[About this exercise] An exact copy is needed of the lines in the entries below from the line with "(OpenEye Scientific Software)." up to and including the line with "Solar System Mod**", and of nothing else. Leave the pictures out.

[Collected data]
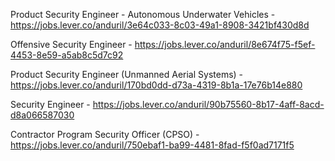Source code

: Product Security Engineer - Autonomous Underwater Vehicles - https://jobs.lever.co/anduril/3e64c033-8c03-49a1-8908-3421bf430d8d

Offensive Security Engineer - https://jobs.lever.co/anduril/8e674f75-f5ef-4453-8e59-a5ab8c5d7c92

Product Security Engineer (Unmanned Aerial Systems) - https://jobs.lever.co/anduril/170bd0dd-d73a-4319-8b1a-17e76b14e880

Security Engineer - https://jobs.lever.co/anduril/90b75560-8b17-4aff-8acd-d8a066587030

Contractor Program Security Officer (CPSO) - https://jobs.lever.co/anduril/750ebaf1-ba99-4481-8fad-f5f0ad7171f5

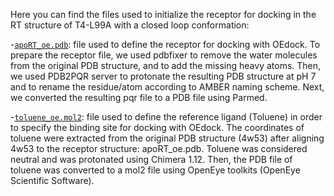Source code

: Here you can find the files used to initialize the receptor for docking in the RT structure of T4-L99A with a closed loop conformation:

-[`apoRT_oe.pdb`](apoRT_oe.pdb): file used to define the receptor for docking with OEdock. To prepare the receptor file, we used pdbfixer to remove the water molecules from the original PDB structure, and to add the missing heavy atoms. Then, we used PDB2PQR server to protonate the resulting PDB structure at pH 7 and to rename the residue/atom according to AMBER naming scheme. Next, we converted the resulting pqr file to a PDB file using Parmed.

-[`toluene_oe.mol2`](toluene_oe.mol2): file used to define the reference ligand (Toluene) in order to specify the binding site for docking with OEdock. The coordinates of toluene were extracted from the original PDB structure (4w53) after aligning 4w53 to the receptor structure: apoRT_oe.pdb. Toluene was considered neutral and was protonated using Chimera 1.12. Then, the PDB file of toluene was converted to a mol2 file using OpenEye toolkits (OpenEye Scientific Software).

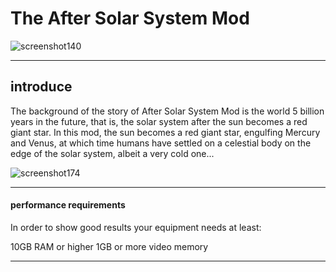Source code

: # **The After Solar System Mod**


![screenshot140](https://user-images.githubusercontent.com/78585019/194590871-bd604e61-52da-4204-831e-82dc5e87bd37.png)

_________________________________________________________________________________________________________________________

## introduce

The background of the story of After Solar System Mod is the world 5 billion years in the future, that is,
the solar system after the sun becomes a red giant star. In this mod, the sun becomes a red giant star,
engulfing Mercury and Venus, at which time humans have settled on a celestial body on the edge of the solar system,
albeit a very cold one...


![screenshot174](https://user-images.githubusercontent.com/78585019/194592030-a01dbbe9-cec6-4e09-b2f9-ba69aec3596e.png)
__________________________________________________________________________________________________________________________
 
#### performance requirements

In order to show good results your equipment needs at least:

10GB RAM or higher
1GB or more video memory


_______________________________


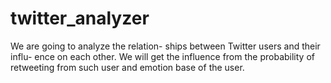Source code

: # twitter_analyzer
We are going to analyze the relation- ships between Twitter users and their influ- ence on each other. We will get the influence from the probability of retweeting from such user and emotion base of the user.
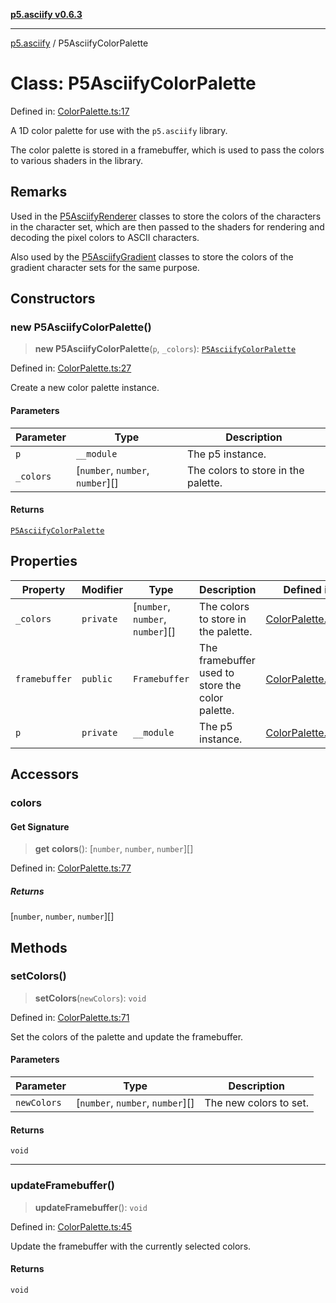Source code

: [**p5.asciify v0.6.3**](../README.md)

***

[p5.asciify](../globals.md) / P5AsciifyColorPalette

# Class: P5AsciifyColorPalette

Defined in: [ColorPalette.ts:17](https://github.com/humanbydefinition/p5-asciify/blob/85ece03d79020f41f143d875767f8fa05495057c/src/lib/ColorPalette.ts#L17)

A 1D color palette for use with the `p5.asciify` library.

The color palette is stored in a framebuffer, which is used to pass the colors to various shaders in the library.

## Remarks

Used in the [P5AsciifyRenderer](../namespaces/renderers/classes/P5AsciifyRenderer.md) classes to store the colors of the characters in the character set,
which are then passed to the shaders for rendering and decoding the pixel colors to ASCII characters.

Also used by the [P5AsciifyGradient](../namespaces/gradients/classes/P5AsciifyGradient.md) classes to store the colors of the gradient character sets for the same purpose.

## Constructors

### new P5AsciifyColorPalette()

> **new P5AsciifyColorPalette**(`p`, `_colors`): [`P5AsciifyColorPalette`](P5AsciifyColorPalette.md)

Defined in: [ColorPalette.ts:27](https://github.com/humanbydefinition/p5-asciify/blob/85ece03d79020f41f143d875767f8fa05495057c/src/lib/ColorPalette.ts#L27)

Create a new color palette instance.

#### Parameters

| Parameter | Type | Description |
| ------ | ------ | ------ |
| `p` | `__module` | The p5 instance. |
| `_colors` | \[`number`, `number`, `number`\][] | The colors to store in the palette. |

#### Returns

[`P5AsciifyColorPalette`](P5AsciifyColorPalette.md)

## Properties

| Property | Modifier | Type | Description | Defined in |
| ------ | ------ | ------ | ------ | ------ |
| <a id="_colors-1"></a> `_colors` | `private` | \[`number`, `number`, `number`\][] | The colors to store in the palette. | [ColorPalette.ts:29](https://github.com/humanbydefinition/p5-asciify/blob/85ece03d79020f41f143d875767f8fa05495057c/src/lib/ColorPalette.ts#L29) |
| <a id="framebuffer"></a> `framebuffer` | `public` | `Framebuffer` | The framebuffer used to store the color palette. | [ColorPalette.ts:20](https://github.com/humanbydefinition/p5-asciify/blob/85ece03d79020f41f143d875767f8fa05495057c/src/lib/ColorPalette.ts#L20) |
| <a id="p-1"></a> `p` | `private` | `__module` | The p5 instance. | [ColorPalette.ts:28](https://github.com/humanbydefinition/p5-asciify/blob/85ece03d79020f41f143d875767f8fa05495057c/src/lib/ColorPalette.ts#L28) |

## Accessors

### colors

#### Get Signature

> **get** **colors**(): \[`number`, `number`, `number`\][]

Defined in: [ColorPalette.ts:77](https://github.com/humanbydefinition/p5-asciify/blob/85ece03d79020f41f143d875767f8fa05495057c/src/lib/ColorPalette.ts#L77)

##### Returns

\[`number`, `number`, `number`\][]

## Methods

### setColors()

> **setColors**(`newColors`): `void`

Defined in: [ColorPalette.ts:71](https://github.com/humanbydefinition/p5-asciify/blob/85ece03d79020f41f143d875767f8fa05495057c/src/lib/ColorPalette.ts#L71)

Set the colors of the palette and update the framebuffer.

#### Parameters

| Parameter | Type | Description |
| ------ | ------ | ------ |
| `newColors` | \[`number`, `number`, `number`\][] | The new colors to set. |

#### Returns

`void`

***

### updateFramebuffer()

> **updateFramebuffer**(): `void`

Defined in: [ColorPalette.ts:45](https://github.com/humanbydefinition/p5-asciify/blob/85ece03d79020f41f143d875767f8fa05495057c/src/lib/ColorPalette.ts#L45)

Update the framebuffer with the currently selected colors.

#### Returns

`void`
---
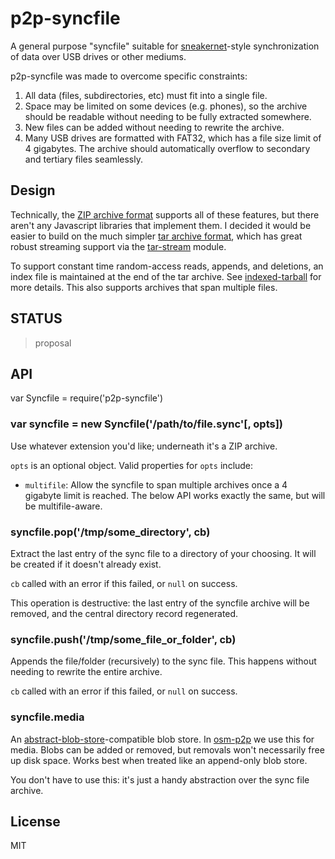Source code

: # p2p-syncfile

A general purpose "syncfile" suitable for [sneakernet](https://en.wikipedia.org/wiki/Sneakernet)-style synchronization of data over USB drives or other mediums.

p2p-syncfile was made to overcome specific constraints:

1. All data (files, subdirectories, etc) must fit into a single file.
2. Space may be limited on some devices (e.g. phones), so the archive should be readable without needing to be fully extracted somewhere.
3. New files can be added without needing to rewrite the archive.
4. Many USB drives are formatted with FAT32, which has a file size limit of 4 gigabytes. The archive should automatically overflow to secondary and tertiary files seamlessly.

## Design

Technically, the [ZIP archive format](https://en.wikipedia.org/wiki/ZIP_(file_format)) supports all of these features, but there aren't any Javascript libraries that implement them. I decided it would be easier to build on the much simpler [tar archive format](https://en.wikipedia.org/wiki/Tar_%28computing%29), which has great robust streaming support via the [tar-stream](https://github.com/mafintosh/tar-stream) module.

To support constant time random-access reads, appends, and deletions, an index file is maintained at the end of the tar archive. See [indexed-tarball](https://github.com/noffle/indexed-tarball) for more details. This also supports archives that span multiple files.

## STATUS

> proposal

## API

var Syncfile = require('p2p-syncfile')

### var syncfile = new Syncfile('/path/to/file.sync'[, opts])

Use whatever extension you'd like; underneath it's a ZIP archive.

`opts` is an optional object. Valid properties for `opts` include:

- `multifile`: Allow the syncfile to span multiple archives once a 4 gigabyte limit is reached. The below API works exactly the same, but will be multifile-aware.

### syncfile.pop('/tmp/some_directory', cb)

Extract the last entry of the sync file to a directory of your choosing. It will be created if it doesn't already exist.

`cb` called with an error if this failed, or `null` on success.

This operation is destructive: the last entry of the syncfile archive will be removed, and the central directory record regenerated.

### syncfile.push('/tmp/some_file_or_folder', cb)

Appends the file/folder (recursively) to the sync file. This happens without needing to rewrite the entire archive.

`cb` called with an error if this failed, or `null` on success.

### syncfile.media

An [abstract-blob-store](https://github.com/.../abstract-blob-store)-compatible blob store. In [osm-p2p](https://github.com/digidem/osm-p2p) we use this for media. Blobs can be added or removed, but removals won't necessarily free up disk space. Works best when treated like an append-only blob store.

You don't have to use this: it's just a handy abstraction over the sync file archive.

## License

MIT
==
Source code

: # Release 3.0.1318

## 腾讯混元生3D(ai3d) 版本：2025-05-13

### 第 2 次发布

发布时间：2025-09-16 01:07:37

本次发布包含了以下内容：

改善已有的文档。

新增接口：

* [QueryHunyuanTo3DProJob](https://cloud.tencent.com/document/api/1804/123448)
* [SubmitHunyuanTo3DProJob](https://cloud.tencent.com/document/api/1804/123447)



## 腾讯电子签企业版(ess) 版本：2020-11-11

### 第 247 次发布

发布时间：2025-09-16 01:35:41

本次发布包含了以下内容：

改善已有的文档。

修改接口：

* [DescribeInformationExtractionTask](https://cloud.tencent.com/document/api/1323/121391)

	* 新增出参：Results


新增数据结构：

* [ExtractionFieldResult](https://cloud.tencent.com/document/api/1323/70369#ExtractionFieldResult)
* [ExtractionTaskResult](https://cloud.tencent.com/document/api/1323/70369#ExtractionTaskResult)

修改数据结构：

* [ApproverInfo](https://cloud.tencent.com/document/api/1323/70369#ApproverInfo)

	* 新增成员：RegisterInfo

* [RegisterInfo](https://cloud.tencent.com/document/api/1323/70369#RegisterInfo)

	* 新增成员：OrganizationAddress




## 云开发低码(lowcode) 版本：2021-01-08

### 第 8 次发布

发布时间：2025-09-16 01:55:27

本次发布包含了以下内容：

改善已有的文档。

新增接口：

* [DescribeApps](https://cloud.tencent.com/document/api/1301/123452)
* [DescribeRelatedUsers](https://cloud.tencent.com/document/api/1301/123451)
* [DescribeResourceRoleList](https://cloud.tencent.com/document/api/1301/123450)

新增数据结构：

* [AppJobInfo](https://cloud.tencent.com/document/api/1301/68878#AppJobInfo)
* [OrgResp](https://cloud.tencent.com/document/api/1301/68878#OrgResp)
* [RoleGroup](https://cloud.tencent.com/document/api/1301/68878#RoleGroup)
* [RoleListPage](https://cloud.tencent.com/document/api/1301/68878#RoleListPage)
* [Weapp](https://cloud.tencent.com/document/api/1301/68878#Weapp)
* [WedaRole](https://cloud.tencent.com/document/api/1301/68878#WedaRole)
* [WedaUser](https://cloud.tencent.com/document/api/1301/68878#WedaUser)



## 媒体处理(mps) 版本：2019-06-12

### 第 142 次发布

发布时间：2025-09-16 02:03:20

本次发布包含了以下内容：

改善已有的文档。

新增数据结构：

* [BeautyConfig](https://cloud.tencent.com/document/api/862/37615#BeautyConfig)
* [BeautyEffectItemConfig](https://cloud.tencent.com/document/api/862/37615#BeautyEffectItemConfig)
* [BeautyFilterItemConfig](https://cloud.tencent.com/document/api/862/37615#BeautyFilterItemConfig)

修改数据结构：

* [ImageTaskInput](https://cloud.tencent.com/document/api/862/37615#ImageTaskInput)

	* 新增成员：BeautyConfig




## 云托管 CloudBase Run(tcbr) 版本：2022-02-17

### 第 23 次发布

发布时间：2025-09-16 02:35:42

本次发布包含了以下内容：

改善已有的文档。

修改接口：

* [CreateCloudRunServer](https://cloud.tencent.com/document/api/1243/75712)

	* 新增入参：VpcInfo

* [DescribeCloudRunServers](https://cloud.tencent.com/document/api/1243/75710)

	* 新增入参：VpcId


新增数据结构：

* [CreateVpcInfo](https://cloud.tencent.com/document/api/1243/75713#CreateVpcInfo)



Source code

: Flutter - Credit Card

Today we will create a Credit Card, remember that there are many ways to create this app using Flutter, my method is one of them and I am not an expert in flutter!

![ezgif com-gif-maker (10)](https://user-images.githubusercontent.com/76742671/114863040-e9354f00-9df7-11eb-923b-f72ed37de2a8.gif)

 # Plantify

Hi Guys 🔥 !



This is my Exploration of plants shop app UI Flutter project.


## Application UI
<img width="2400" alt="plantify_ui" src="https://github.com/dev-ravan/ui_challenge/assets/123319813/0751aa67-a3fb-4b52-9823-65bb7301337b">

[Answer to this task]
-[`toluene_oe.mol2`](toluene_oe.mol2): file used to define the reference ligand (Toluene) in order to specify the binding site for docking with OEdock. The coordinates of toluene were extracted from the original PDB structure (4w53) after aligning 4w53 to the receptor structure: apoRT_oe.pdb. Toluene was considered neutral and was protonated using Chimera 1.12. Then, the PDB file of toluene was converted to a mol2 file using OpenEye toolkits (OpenEye Scientific Software).

Source code

: # **The After Solar System Mod**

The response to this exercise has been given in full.